All cluster data, including deployed process definitions, process instance state, user operations, and technical metadata, is written to secondary storage. Depending on your configuration, this secondary storage is backed by Elasticsearch/OpenSearch or an RDBMS. The data representing process instance state becomes immutable after the process instance is finished, and it becomes eligible for archiving.
Secondary storage is configurable. Choose the backend that best fits your requirements for indexing, querying, retention, and operations. See configuring secondary storage for setup guidance, and refer to secondary storage for terminology and conceptual context.
When using Elasticsearch/OpenSearch, finished data is moved to a dated index (for example, operate-variable_2020-01-01), with the suffix representing the completion date of the associated process or operation. Data from both main and dated indices remains searchable and visible in the UI. For RDBMS backends, the exporter does not create dated indices.

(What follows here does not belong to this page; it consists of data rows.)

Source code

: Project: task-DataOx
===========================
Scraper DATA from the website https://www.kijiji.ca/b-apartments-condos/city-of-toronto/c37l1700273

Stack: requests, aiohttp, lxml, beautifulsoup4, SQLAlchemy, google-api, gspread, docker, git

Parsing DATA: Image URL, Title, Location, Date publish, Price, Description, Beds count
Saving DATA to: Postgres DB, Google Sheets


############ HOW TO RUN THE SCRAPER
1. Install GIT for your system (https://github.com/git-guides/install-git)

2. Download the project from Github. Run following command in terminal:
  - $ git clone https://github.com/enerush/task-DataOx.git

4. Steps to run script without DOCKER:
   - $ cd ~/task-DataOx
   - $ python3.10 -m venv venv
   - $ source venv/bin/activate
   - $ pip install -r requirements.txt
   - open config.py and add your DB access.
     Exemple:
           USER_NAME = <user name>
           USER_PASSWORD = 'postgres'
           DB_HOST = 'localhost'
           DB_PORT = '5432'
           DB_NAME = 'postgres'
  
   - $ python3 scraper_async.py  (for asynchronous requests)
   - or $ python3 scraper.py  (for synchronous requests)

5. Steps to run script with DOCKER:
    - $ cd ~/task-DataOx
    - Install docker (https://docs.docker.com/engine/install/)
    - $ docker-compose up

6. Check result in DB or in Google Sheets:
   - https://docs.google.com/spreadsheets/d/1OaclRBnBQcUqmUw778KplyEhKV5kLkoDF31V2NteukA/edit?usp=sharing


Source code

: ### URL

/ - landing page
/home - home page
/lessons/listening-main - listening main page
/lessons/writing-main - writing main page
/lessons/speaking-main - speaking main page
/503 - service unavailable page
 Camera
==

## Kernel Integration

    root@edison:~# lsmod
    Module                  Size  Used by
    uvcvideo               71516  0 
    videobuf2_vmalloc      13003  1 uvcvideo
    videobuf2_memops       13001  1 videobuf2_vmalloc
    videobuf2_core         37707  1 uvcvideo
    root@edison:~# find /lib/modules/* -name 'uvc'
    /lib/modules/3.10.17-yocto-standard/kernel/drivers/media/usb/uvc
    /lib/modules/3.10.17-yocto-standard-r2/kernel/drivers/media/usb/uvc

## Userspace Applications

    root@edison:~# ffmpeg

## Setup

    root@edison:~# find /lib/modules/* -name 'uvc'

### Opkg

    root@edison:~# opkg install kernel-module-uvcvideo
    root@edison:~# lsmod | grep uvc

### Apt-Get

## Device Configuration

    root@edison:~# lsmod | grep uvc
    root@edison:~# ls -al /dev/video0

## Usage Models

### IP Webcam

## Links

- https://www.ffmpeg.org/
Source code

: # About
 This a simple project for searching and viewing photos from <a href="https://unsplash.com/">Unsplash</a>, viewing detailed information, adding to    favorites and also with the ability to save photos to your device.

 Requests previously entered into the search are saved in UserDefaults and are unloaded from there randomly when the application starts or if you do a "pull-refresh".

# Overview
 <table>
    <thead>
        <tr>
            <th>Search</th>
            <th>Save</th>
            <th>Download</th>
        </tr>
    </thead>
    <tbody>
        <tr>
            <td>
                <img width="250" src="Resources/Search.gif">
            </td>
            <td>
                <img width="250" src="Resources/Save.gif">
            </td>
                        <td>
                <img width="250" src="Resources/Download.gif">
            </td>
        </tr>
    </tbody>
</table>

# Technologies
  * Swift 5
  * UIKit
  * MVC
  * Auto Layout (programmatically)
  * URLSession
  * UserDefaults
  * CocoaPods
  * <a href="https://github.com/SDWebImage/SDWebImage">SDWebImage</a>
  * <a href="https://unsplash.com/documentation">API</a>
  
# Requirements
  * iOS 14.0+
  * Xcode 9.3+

Data remains in the same tables and stays visible until retention policies delete it.
Archive period
The time between a process instance finishing and being moved to a dated index can be configured using the waitPeriodBeforeArchiving parameter. Refer to that configuration for the current default value.
Data cleanup
The amount of stored data can grow significantly over time. Therefore, we recommend implementing a data cleanup strategy. Dated indices, which contain only finished process instances, may be safely removed from Elasticsearch/OpenSearch.
In the Orchestration Cluster, strategies for the deletion of archived data can be defined via the retention configuration.